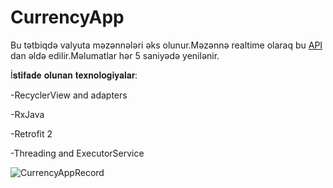 # CurrencyApp
Bu tətbiqdə valyuta məzənnələri əks olunur.Məzənnə realtime olaraq bu [API](http://tayqatech.com/rates.php?base%22USD%22) dan əldə edilir.Məlumatlar hər 5 saniyədə yenilənir.

İ𝐬𝐭𝐢𝐟𝐚𝐝𝐞 𝐨𝐥𝐮𝐧𝐚𝐧 𝐭𝐞𝐱𝐧𝐨𝐥𝐨𝐠𝐢𝐲𝐚𝐥𝐚𝐫:

-RecyclerView and adapters

-RxJava

-Retrofit 2

-Threading and ExecutorService


![CurrencyAppRecord](https://user-images.githubusercontent.com/46962413/93062972-a4d9a900-f686-11ea-9648-a77019841d2b.gif)
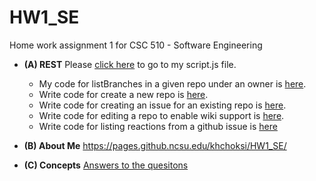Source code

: # HW1_SE
Home work assignment 1 for CSC 510 - Software Engineering 

* **(A) REST**
  Please [click here](./scipt.js) to go to my script.js file.
  * My code for listBranches in a given repo under an owner is [here](./listBranches.js). 
  * Write code for create a new repo is [here](./createRepo.js).
  * Write code for creating an issue for an existing repo is [here](./createIssues.js).
  * Write code for editing a repo to enable wiki support is [here](./editRepo.js).
  * Write code for listing reactions from a github issue is [here](./listReactions.js)
  
  
* **(B) About Me**
https://pages.github.ncsu.edu/khchoksi/HW1_SE/

* **(C) Concepts**
[Answers to the quesitons](./Concepts.md)
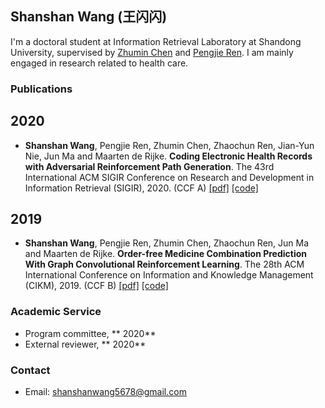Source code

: ## Shanshan Wang (王闪闪)

I'm a doctoral student at Information Retrieval Laboratory at Shandong University, supervised by [Zhumin Chen](http://ir.sdu.edu.cn/~zhuminchen/~zhuminchen_en.htm) and [Pengjie Ren](https://pengjieren.github.io/). 
I am mainly engaged in research related to health care.



### Publications
## 2020
* **Shanshan Wang**, Pengjie Ren, Zhumin Chen, Zhaochun Ren, Jian-Yun Nie, Jun Ma and Maarten de Rijke. **Coding Electronic Health Records with Adversarial Reinforcement Path Generation**. The 43rd International ACM SIGIR Conference on Research and Development in Information Retrieval (SIGIR), 2020. (CCF A) [[pdf]]() [[code]](https://github.com/WOW5678/RPGNet)
## 2019
* **Shanshan Wang**, Pengjie Ren, Zhumin Chen, Zhaochun Ren, Jun Ma and Maarten de Rijke. **Order-free Medicine Combination Prediction With Graph Convolutional Reinforcement Learning**. The 28th ACM International Conference on Information and Knowledge Management (CIKM), 2019. (CCF B) [[pdf]](https://staff.fnwi.uva.nl/m.derijke/wp-content/papercite-data/pdf/wang-2019-order-free.pdf) [[code]](https://github.com/WOW5678/CompNet)

### Academic Service
* Program committee, ** 2020**
* External reviewer, ** 2020**

### Contact
* Email: shanshanwang5678@gmail.com
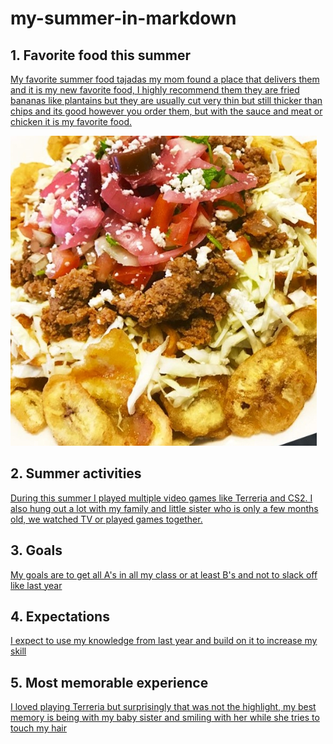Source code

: # my-summer-in-markdown

## 1. Favorite food this summer

<p><u>My favorite summer food tajadas my mom found a place that delivers them and it is my new favorite food, I highly recommend them they are fried bananas like plantains but they are usually cut very thin but still thicker than chips and its good however you order them, but with the sauce and meat or chicken it is my favorite food.</u></p>

![here is a PHOTO](tajada.jpeg)

## 2. Summer activities

<p><u>During this summer I played multiple video games like Terreria and CS2. I also hung out a lot with my family and little sister who is only a few months old, we watched TV or played games together.</u></p>

## 3. Goals

<p><u>My goals are to get all A's in all my class or at least B's and not to slack off like last year</u></p>

## 4. Expectations

<p><u> I expect to use my knowledge from last year and build on it to increase my skill</u></p>

## 5. Most memorable experience 

<p><u>I loved playing Terreria but surprisingly that was not the highlight, my best memory is being with my baby sister and smiling with her while she tries to touch my hair</u></p>
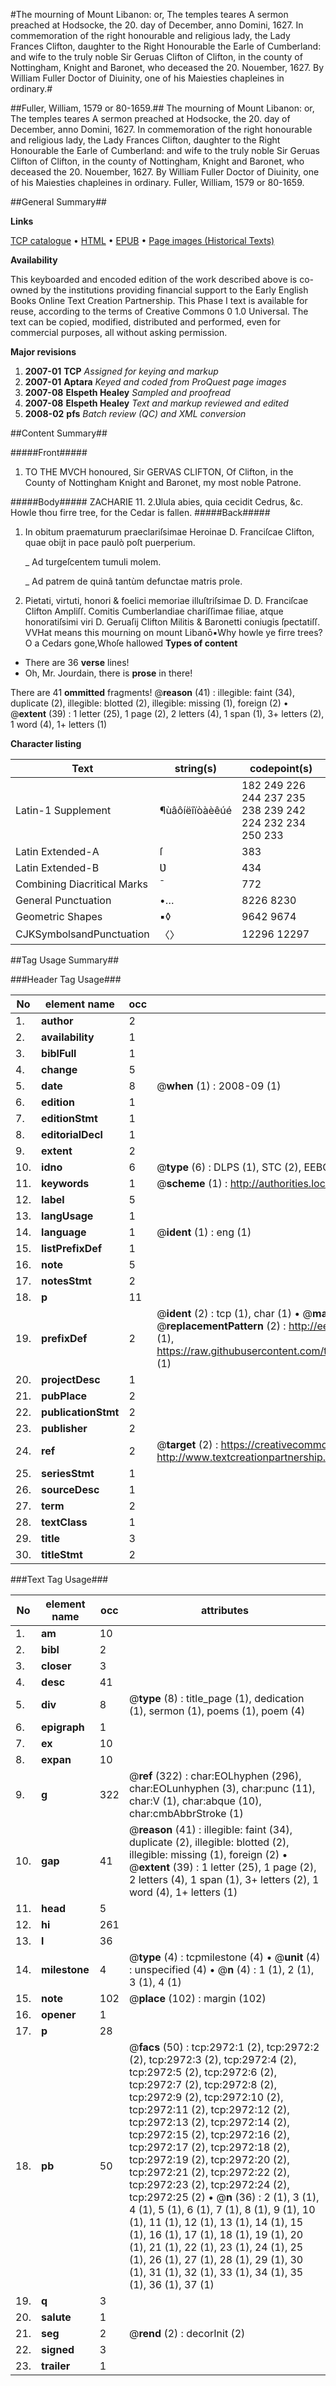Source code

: #The mourning of Mount Libanon: or, The temples teares A sermon preached at Hodsocke, the 20. day of December, anno Domini, 1627. In commemoration of the right honourable and religious lady, the Lady Frances Clifton, daughter to the Right Honourable the Earle of Cumberland: and wife to the truly noble Sir Geruas Clifton of Clifton, in the county of Nottingham, Knight and Baronet, who deceased the 20. Nouember, 1627. By William Fuller Doctor of Diuinity, one of his Maiesties chapleines in ordinary.#

##Fuller, William, 1579 or 80-1659.##
The mourning of Mount Libanon: or, The temples teares A sermon preached at Hodsocke, the 20. day of December, anno Domini, 1627. In commemoration of the right honourable and religious lady, the Lady Frances Clifton, daughter to the Right Honourable the Earle of Cumberland: and wife to the truly noble Sir Geruas Clifton of Clifton, in the county of Nottingham, Knight and Baronet, who deceased the 20. Nouember, 1627. By William Fuller Doctor of Diuinity, one of his Maiesties chapleines in ordinary.
Fuller, William, 1579 or 80-1659.

##General Summary##

**Links**

[TCP catalogue](http://www.ota.ox.ac.uk/tcp/)  • 
[HTML](http://tei.it.ox.ac.uk/tcp/Texts-HTML/free/A01/A01347.html)  • 
[EPUB](http://tei.it.ox.ac.uk/tcp/Texts-EPUB/free/A01/A01347.epub) • 
[Page images (Historical Texts)](https://data.historicaltexts.jisc.ac.uk/view?pubId=eebo-99838588e&pageId=eebo-99838588e-2972-1)

**Availability**

This keyboarded and encoded edition of the
	       work described above is co-owned by the institutions
	       providing financial support to the Early English Books
	       Online Text Creation Partnership. This Phase I text is
	       available for reuse, according to the terms of Creative
	       Commons 0 1.0 Universal. The text can be copied,
	       modified, distributed and performed, even for
	       commercial purposes, all without asking permission.

**Major revisions**

1. __2007-01__ __TCP__ *Assigned for keying and markup*
1. __2007-01__ __Aptara__ *Keyed and coded from ProQuest page images*
1. __2007-08__ __Elspeth Healey__ *Sampled and proofread*
1. __2007-08__ __Elspeth Healey__ *Text and markup reviewed and edited*
1. __2008-02__ __pfs__ *Batch review (QC) and XML conversion*

##Content Summary##

#####Front#####

1. TO THE MVCH
honoured,
Sir GERVAS CLIFTON,
Of Clifton, in the County of Nottingham
Knight and Baronet, my most
noble Patrone.

#####Body#####
ZACHARIE 11. 2.Ʋlula abies, quia cecidit Cedrus, &c.
Howle thou firre tree, for the Cedar is fallen.
#####Back#####

1. In obitum praematurum praeclariſsimae
Heroinae D. Franciſcae Clifton, quae obijt
in pace paulò poſt puerperium.

    _ Ad turgeſcentem tumuli molem.

    _ Ad patrem de quinâ tantùm defunctae
matris prole.

1. Pietati, virtuti, honori & foelici memoriae
illuſtriſsimae D. D. Franciſcae Clifton
Ampliſſ. Comitis Cumberlandiae chariſſimae
filiae, atque honoratiſsimi viri D.
Geruaſij Clifton Militis & Baronetti coniugis
ſpectatiſſ.
VVHat means this mourning on mount Libanō▪Why howle ye firre trees? O a Cedars gone,Whoſe hallowed 
**Types of content**

  * There are 36 **verse** lines!
  * Oh, Mr. Jourdain, there is **prose** in there!

There are 41 **ommitted** fragments! 
 @__reason__ (41) : illegible: faint (34), duplicate (2), illegible: blotted (2), illegible: missing (1), foreign (2)  •  @__extent__ (39) : 1 letter (25), 1 page (2), 2 letters (4), 1 span (1), 3+ letters (2), 1 word (4), 1+ letters (1)

**Character listing**


|Text|string(s)|codepoint(s)|
|---|---|---|
|Latin-1 Supplement|¶ùâôíëîïòàèêúé|182 249 226 244 237 235 238 239 242 224 232 234 250 233|
|Latin Extended-A|ſ|383|
|Latin Extended-B|Ʋ|434|
|Combining             Diacritical Marks|̄|772|
|General Punctuation|•…|8226 8230|
|Geometric Shapes|▪◊|9642 9674|
|CJKSymbolsandPunctuation|〈〉|12296 12297|

##Tag Usage Summary##

###Header Tag Usage###

|No|element name|occ|attributes|
|---|---|---|---|
|1.|__author__|2||
|2.|__availability__|1||
|3.|__biblFull__|1||
|4.|__change__|5||
|5.|__date__|8| @__when__ (1) : 2008-09 (1)|
|6.|__edition__|1||
|7.|__editionStmt__|1||
|8.|__editorialDecl__|1||
|9.|__extent__|2||
|10.|__idno__|6| @__type__ (6) : DLPS (1), STC (2), EEBO-CITATION (1), PROQUEST (1), VID (1)|
|11.|__keywords__|1| @__scheme__ (1) : http://authorities.loc.gov/ (1)|
|12.|__label__|5||
|13.|__langUsage__|1||
|14.|__language__|1| @__ident__ (1) : eng (1)|
|15.|__listPrefixDef__|1||
|16.|__note__|5||
|17.|__notesStmt__|2||
|18.|__p__|11||
|19.|__prefixDef__|2| @__ident__ (2) : tcp (1), char (1)  •  @__matchPattern__ (2) : ([0-9\-]+):([0-9IVX]+) (1), (.+) (1)  •  @__replacementPattern__ (2) : http://eebo.chadwyck.com/downloadtiff?vid=$1&page=$2 (1), https://raw.githubusercontent.com/textcreationpartnership/Texts/master/tcpchars.xml#$1 (1)|
|20.|__projectDesc__|1||
|21.|__pubPlace__|2||
|22.|__publicationStmt__|2||
|23.|__publisher__|2||
|24.|__ref__|2| @__target__ (2) : https://creativecommons.org/publicdomain/zero/1.0/ (1), http://www.textcreationpartnership.org/docs/. (1)|
|25.|__seriesStmt__|1||
|26.|__sourceDesc__|1||
|27.|__term__|2||
|28.|__textClass__|1||
|29.|__title__|3||
|30.|__titleStmt__|2||


###Text Tag Usage###

|No|element name|occ|attributes|
|---|---|---|---|
|1.|__am__|10||
|2.|__bibl__|2||
|3.|__closer__|3||
|4.|__desc__|41||
|5.|__div__|8| @__type__ (8) : title_page (1), dedication (1), sermon (1), poems (1), poem (4)|
|6.|__epigraph__|1||
|7.|__ex__|10||
|8.|__expan__|10||
|9.|__g__|322| @__ref__ (322) : char:EOLhyphen (296), char:EOLunhyphen (3), char:punc (11), char:V (1), char:abque (10), char:cmbAbbrStroke (1)|
|10.|__gap__|41| @__reason__ (41) : illegible: faint (34), duplicate (2), illegible: blotted (2), illegible: missing (1), foreign (2)  •  @__extent__ (39) : 1 letter (25), 1 page (2), 2 letters (4), 1 span (1), 3+ letters (2), 1 word (4), 1+ letters (1)|
|11.|__head__|5||
|12.|__hi__|261||
|13.|__l__|36||
|14.|__milestone__|4| @__type__ (4) : tcpmilestone (4)  •  @__unit__ (4) : unspecified (4)  •  @__n__ (4) : 1 (1), 2 (1), 3 (1), 4 (1)|
|15.|__note__|102| @__place__ (102) : margin (102)|
|16.|__opener__|1||
|17.|__p__|28||
|18.|__pb__|50| @__facs__ (50) : tcp:2972:1 (2), tcp:2972:2 (2), tcp:2972:3 (2), tcp:2972:4 (2), tcp:2972:5 (2), tcp:2972:6 (2), tcp:2972:7 (2), tcp:2972:8 (2), tcp:2972:9 (2), tcp:2972:10 (2), tcp:2972:11 (2), tcp:2972:12 (2), tcp:2972:13 (2), tcp:2972:14 (2), tcp:2972:15 (2), tcp:2972:16 (2), tcp:2972:17 (2), tcp:2972:18 (2), tcp:2972:19 (2), tcp:2972:20 (2), tcp:2972:21 (2), tcp:2972:22 (2), tcp:2972:23 (2), tcp:2972:24 (2), tcp:2972:25 (2)  •  @__n__ (36) : 2 (1), 3 (1), 4 (1), 5 (1), 6 (1), 7 (1), 8 (1), 9 (1), 10 (1), 11 (1), 12 (1), 13 (1), 14 (1), 15 (1), 16 (1), 17 (1), 18 (1), 19 (1), 20 (1), 21 (1), 22 (1), 23 (1), 24 (1), 25 (1), 26 (1), 27 (1), 28 (1), 29 (1), 30 (1), 31 (1), 32 (1), 33 (1), 34 (1), 35 (1), 36 (1), 37 (1)|
|19.|__q__|3||
|20.|__salute__|1||
|21.|__seg__|2| @__rend__ (2) : decorInit (2)|
|22.|__signed__|3||
|23.|__trailer__|1||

+ + + + + + +

• _EXERCISE_: Using the records above, report each line with the string "year".

• _RESULT OF THIS TASK_:
<p><u>My goals are to get all A's in all my class or at least B's and not to slack off like last year</u></p>
<p><u> I expect to use my knowledge from last year and build on it to increase my skill</u></p>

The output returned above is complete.